**DATA:**
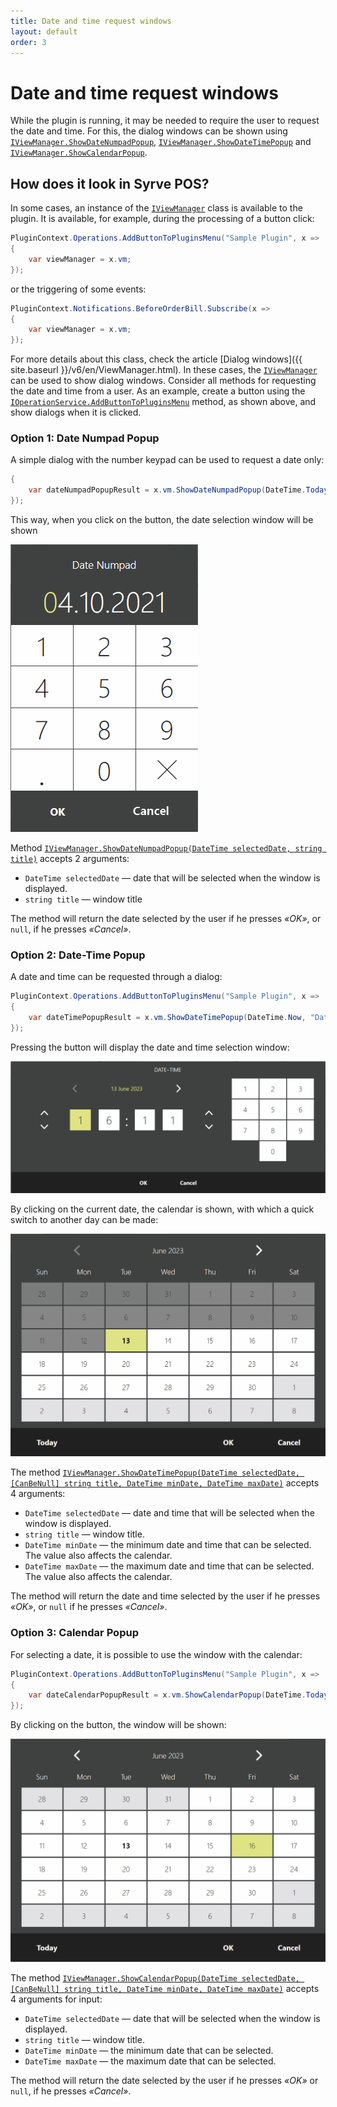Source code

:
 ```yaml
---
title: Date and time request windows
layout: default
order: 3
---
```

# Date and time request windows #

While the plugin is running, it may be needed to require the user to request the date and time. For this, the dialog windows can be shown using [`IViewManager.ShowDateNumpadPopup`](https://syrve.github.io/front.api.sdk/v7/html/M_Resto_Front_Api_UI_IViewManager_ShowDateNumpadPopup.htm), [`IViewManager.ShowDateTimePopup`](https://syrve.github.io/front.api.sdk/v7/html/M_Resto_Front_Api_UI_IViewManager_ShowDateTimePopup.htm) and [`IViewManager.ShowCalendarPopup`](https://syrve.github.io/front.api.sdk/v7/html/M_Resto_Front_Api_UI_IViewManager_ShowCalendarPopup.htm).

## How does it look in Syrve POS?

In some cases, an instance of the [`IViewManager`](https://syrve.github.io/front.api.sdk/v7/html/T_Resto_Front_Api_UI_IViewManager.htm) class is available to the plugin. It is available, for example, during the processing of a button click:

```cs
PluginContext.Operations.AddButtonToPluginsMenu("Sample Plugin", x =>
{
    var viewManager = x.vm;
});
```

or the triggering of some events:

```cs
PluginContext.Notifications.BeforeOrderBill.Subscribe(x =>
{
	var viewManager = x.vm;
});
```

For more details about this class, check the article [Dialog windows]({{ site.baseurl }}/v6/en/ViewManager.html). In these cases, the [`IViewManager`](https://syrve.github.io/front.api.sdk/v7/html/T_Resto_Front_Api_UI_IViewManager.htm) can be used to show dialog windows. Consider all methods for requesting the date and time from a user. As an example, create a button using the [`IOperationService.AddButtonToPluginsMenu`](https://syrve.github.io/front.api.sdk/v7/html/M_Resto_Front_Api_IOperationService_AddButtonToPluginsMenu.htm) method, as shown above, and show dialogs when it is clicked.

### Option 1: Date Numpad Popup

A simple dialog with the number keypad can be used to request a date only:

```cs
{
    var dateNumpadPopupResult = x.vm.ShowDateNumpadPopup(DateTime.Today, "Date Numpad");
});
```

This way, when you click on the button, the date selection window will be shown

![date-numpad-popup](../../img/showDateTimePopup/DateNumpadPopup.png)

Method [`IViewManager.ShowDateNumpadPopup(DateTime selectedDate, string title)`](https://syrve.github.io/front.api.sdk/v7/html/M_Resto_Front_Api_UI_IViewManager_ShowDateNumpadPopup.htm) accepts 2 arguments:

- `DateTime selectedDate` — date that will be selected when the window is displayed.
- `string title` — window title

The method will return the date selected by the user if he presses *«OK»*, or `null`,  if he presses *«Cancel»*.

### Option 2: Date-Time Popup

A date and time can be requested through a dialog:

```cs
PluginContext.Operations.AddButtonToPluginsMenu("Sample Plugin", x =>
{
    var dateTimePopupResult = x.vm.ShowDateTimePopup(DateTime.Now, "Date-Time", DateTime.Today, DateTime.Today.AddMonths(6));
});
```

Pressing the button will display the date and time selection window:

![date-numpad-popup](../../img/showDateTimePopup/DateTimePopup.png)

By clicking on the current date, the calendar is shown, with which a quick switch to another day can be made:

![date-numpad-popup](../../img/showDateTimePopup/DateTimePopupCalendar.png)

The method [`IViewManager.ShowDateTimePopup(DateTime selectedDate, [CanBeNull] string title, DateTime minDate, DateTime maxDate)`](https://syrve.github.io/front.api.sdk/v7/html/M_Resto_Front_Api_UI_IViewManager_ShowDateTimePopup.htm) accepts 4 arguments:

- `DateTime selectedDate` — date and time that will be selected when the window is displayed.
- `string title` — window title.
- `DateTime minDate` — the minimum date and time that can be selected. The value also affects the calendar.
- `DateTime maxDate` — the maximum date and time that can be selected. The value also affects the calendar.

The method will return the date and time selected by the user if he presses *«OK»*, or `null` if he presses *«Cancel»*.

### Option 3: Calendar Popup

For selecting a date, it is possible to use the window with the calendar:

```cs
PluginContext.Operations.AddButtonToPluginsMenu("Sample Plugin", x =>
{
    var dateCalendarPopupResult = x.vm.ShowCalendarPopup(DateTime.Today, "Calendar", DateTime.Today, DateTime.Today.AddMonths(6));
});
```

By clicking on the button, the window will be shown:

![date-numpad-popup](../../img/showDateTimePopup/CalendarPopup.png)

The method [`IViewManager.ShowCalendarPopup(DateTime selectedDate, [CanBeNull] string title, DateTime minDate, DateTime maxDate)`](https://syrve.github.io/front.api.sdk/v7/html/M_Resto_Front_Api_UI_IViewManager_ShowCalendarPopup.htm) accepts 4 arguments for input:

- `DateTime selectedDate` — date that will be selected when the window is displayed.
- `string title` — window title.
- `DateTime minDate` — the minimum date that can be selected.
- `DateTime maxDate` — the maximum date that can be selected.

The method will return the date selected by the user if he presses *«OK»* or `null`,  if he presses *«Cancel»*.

**WHAT TO WORK ON:** Only the lines from the one with "The method will return the date and" through the end of the material are wanted; copy them exactly, both ends included.

**REPLY:**
The method will return the date and time selected by the user if he presses *«OK»*, or `null` if he presses *«Cancel»*.

### Option 3: Calendar Popup

For selecting a date, it is possible to use the window with the calendar:

```cs
PluginContext.Operations.AddButtonToPluginsMenu("Sample Plugin", x =>
{
    var dateCalendarPopupResult = x.vm.ShowCalendarPopup(DateTime.Today, "Calendar", DateTime.Today, DateTime.Today.AddMonths(6));
});
```

By clicking on the button, the window will be shown:

![date-numpad-popup](../../img/showDateTimePopup/CalendarPopup.png)

The method [`IViewManager.ShowCalendarPopup(DateTime selectedDate, [CanBeNull] string title, DateTime minDate, DateTime maxDate)`](https://syrve.github.io/front.api.sdk/v7/html/M_Resto_Front_Api_UI_IViewManager_ShowCalendarPopup.htm) accepts 4 arguments for input:

- `DateTime selectedDate` — date that will be selected when the window is displayed.
- `string title` — window title.
- `DateTime minDate` — the minimum date that can be selected.
- `DateTime maxDate` — the maximum date that can be selected.

The method will return the date selected by the user if he presses *«OK»* or `null`,  if he presses *«Cancel»*.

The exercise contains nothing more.